Angeln am Waller Feldmarksee

Bewirtschafter ist TURA Bremen (Abteilung Sportfischen). Den Wels befischt man im Ansitz mit großem Köderfisch in der Dämmerung, wenn er in die flacheren Uferbereiche aufsteigt. Gastkarten (Probefischen) gibt es nur mit gültigem Fischereischein; Jugendliche unter 14 Jahren dürfen nicht auf Raubfisch angeln.

Die Regeln vor dem Angeln prüfen

Am Waller Feldmarksee sind die TURA-Gewässerordnung und die Altersregel (unter 14 kein Raubfisch) zentral. Die gewässerspezifischen Angaben stehen in der Tabelle unten; den Landesrahmen geben die Schonzeiten in Bremen. Verbindlich ist immer der aktuelle Erlaubnisschein.

Schonzeiten, Mindestmaße & Fanglimits am Waller Feldmarksee

Fischart Schonzeit Mindestmaß Fanglimit
Wels Schonzeit Bremen → keine (Landeswert) kein gesetzliches; Bewirtschafter-Wert siehe Gewässerordnung/Erlaubnisschein TURA Bremen siehe Erlaubnisschein

Besonderheiten am Waller Feldmarksee

  • Wels: Der Bewirtschafter TURA Bremen führt den Wels explizit im Artenspektrum (Aal, Hecht, Zander, Wels, Karpfen, Schleie u.a.). Mit bis zu 16 m Tiefe ein klassischer Tiefen-Baggersee, in dem Welse in den warmen Sommermonaten aus dem Tiefenwasser in die flacheren Uferbereiche und Kleinfisch-Schwärme aufsteigen. Gastkarten (Probefischen) nur mit gültigem Fischereischein; Jugendliche unter 14 dürfen nicht auf Raubfisch angeln.
Bewirtschafter

Die Regeln am Waller Feldmarksee setzt TURA Bremen e.V., Abteilung Sportfischen (Pacht von Bremen Immobilien). Angelkarte und Gewässerordnung des Bewirtschafters gehen im Zweifel dem Landesrecht vor - prüfen Sie vor dem Angeln die aktuell gültigen Bestimmungen Ihres Reviers.

Häufige Fragen zum Waller Feldmarksee

Gibt es im Waller Feldmarksee wirklich Welse?

Ja - der Bewirtschafter TURA Bremen führt den Wels ausdrücklich im Artenspektrum, neben Aal, Hecht, Zander, Karpfen und Schleie. Mit bis zu 16 Metern Tiefe ist der See ein klassischer Tiefen-Baggersee, wie er als Waller-Revier typisch ist. In den warmen Sommermonaten steigen die Welse aus dem kühlen Tiefenwasser in die flacheren Uferbereiche auf, wo sie den Kleinfisch-Schwärmen folgen - dann sind sie am besten zu befischen.
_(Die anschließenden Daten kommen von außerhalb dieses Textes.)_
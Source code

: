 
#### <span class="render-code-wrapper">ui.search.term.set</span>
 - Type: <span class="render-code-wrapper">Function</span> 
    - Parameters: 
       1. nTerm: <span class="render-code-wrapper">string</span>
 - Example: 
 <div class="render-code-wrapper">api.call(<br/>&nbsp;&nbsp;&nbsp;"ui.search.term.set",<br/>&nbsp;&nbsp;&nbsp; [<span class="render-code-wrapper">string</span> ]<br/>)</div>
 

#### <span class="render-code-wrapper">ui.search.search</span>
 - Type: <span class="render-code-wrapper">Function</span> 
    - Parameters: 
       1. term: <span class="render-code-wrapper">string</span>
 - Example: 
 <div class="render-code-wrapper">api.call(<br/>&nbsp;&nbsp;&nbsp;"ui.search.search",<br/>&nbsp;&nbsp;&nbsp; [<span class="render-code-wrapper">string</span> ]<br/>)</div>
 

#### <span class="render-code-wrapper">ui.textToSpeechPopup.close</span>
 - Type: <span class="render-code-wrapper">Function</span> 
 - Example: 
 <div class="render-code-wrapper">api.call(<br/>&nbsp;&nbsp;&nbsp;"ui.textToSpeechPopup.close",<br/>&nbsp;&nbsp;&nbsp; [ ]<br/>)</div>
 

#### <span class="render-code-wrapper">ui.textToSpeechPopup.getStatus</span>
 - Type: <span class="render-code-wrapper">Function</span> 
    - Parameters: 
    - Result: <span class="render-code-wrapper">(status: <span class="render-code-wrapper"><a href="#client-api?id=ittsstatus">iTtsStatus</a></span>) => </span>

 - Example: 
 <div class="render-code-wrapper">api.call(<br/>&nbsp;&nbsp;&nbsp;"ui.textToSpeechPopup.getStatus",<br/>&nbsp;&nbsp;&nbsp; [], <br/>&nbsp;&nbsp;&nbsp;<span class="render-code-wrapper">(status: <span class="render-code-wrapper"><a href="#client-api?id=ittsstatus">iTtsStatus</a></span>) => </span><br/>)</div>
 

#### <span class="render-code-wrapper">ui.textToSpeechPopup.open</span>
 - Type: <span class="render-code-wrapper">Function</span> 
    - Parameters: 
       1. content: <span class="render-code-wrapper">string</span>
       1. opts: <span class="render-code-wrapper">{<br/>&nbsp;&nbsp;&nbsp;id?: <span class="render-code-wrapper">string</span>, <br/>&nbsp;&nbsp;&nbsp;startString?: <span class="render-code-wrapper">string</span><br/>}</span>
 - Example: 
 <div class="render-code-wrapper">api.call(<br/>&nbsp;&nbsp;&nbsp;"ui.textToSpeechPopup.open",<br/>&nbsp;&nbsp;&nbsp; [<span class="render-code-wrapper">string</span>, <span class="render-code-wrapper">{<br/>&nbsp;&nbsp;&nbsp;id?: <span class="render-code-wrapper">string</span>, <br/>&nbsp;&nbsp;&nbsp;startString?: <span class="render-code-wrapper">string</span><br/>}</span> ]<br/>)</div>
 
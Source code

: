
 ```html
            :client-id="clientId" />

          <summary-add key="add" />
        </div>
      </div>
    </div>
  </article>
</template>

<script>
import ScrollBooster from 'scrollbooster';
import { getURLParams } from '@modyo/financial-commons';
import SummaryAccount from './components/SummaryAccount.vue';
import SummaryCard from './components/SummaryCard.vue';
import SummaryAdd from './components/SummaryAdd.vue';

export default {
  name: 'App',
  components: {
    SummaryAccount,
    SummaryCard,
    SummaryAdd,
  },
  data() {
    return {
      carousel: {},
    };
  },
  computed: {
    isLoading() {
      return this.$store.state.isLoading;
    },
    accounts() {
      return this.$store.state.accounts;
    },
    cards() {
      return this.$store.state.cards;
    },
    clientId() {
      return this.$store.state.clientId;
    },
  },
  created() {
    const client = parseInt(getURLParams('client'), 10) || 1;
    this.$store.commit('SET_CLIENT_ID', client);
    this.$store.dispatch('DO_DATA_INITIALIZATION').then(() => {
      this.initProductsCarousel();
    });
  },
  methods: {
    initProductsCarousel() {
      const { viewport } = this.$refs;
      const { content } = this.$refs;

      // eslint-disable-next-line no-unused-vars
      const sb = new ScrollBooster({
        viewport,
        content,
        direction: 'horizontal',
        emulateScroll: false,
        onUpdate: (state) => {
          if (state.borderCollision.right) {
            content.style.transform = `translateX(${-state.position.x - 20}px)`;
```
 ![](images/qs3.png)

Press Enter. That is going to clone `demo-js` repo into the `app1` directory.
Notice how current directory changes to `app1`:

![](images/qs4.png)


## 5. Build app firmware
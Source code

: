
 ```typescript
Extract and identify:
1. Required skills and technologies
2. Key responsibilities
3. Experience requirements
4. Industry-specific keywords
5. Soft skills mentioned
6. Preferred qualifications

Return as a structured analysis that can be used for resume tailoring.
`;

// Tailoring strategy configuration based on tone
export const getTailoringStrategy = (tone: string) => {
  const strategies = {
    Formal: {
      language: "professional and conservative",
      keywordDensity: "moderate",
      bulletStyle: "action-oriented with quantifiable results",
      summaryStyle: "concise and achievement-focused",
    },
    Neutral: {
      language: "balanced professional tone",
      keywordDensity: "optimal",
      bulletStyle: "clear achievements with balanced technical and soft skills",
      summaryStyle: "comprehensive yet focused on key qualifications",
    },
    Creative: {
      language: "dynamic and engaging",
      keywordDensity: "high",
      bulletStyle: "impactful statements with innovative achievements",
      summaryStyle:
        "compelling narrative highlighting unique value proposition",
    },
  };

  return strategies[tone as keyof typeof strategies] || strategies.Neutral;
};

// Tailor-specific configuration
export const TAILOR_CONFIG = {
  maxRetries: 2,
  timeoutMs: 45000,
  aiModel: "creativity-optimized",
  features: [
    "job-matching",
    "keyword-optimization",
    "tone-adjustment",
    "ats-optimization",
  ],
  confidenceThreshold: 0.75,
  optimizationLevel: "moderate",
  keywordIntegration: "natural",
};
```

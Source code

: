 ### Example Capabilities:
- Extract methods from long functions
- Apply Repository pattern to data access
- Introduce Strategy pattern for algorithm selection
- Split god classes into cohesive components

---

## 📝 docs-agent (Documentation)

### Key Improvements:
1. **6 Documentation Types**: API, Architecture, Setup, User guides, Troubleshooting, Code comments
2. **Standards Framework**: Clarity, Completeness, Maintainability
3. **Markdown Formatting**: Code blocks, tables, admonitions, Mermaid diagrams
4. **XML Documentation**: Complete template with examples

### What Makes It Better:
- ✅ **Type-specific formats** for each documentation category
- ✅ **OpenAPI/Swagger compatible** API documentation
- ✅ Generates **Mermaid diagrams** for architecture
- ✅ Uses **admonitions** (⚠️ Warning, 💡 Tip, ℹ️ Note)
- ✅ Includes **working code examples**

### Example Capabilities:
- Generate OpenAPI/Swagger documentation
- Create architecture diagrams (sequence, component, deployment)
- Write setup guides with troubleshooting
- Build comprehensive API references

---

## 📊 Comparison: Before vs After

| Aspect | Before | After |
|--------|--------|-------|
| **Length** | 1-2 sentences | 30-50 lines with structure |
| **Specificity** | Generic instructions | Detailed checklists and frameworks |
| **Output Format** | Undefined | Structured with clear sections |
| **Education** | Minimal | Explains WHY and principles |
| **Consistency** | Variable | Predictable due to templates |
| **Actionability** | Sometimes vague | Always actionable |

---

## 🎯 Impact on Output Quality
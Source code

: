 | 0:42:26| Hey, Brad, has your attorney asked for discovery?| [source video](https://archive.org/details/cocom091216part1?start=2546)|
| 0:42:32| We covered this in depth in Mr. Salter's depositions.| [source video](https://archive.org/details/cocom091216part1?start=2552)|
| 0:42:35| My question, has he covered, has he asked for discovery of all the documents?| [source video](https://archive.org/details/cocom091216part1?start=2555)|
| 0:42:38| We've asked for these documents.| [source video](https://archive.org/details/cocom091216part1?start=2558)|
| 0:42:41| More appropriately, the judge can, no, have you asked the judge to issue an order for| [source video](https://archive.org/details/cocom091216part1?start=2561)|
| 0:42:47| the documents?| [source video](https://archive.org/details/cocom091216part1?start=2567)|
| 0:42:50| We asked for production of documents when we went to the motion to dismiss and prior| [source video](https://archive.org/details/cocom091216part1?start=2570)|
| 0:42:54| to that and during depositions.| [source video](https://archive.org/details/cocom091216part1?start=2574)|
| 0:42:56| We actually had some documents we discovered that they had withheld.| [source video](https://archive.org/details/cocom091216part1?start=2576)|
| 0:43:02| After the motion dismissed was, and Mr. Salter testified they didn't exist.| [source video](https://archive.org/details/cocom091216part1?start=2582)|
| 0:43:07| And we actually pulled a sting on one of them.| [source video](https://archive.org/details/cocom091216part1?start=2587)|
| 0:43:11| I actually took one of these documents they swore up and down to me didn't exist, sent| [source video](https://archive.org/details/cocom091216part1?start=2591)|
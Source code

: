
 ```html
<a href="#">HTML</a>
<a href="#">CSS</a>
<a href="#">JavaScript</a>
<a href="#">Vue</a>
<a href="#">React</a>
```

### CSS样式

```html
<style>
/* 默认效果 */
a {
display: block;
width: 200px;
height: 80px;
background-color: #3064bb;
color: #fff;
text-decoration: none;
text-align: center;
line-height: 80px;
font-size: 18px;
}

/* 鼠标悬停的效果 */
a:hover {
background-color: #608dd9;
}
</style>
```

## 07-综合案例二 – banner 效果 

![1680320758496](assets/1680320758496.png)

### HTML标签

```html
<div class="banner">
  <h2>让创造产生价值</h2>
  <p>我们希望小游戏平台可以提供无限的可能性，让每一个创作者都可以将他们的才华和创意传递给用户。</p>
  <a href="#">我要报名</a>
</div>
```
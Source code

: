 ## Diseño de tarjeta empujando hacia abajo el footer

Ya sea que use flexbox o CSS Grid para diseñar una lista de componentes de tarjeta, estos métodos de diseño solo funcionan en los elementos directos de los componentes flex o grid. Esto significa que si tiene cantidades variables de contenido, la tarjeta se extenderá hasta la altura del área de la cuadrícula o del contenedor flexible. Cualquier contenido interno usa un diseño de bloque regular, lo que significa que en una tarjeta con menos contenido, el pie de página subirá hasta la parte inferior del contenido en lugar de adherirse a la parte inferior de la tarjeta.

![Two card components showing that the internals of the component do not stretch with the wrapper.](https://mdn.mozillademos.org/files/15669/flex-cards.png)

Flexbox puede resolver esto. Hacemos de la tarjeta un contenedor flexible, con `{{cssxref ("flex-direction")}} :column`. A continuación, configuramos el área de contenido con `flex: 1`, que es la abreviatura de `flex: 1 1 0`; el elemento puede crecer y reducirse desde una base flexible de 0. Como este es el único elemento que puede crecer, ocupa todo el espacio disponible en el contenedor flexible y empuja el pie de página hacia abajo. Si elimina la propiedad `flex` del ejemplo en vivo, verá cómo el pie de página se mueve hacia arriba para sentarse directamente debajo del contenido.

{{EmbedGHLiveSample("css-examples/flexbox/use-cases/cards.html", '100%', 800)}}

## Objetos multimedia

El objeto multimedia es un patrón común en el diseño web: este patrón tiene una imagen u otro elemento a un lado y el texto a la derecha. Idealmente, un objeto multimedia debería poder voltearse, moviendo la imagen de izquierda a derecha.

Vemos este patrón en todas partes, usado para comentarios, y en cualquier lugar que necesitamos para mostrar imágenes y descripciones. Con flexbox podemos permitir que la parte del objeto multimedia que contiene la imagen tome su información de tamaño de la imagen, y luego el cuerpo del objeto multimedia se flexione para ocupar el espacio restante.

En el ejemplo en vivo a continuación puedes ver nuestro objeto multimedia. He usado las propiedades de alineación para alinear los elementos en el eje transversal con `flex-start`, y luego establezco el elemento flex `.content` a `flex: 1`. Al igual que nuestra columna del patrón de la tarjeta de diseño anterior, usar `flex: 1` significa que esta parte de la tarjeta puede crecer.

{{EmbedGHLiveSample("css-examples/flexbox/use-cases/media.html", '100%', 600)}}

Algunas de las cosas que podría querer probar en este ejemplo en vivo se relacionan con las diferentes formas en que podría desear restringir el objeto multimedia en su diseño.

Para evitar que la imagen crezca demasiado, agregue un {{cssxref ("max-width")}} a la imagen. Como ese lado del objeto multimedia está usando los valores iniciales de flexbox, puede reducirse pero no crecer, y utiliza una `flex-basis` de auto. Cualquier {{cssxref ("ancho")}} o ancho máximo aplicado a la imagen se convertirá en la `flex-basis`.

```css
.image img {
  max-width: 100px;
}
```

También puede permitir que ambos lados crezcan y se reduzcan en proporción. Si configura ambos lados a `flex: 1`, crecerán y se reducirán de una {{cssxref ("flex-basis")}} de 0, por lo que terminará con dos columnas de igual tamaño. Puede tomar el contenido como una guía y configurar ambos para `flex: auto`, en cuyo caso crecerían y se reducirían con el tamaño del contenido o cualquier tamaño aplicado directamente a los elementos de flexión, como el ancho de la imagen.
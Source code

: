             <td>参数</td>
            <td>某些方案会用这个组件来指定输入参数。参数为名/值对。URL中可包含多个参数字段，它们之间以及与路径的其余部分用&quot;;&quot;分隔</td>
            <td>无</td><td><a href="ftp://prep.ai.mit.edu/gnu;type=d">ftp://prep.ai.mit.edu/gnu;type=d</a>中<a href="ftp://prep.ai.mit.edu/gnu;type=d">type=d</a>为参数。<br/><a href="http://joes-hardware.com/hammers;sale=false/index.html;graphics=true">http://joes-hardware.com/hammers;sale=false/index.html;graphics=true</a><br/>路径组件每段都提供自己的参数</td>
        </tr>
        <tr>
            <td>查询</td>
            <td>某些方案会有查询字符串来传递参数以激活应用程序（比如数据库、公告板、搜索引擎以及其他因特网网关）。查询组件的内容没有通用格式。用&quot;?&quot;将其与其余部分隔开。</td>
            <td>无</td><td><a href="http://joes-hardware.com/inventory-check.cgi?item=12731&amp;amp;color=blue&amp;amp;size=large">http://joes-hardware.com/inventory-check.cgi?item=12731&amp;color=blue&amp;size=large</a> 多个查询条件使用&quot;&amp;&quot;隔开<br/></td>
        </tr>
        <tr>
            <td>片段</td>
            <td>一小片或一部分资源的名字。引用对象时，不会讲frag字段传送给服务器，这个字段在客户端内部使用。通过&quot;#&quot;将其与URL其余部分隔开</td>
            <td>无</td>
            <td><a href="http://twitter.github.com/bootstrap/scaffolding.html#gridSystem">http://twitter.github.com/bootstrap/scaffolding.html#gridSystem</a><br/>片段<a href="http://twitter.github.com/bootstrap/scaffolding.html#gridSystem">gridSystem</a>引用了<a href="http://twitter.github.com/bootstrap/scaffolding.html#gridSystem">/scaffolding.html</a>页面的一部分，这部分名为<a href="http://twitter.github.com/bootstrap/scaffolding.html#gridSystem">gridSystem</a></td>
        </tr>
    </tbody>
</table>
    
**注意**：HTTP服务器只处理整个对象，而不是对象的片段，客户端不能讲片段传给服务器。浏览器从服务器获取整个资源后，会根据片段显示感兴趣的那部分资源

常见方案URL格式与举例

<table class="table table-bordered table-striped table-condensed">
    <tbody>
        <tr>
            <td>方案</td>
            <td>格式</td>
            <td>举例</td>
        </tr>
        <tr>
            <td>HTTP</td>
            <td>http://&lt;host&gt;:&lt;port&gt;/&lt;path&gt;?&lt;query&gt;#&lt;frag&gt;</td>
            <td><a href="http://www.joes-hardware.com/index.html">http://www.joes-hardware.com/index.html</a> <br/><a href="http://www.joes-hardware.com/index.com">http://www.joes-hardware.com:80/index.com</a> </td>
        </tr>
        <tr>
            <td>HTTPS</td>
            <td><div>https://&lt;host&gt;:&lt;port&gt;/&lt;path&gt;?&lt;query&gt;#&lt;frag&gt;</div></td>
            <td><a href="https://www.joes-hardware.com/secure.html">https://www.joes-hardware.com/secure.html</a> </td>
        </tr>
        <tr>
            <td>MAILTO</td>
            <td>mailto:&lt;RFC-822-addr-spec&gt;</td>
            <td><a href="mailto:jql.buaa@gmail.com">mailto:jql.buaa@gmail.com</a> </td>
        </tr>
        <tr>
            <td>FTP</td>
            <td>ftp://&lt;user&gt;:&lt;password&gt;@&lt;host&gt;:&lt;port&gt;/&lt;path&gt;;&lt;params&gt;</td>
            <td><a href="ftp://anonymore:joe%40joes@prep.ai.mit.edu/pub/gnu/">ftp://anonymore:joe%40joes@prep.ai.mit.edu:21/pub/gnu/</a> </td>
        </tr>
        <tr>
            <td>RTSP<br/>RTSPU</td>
Welche Regeln gelten am Waller Feldmarksee?

Bewirtschafter ist TURA Bremen; für den Wels gibt es in Bremen kein gesetzliches Mindestmaß, maßgeblich ist die TURA-Gewässerordnung. Gastkarten (Probefischen) gibt es nur mit gültigem Fischereischein. Wichtig: Jugendliche unter 14 Jahren dürfen am Waller Feldmarksee nicht auf Raubfisch angeln. Vor dem Angeln sollte man die aktuelle Gewässerordnung und die Werte auf dem Erlaubnisschein prüfen.

Wann steigen die Welse in die Uferbereiche auf?

In den warmen Sommermonaten. Als stabil geschichteter Tiefen-Baggersee hat der Waller Feldmarksee im Sommer kühles Tiefenwasser und warme Flachzonen. Die Welse verlassen dann die Tiefe und steigen in die flacheren Uferbereiche auf, wo sich die Kleinfisch-Schwärme sammeln - ihre Hauptnahrung. Genau dort und in der Dämmerung befischt man sie am erfolgreichsten mit großem Köderfisch im Ansitz.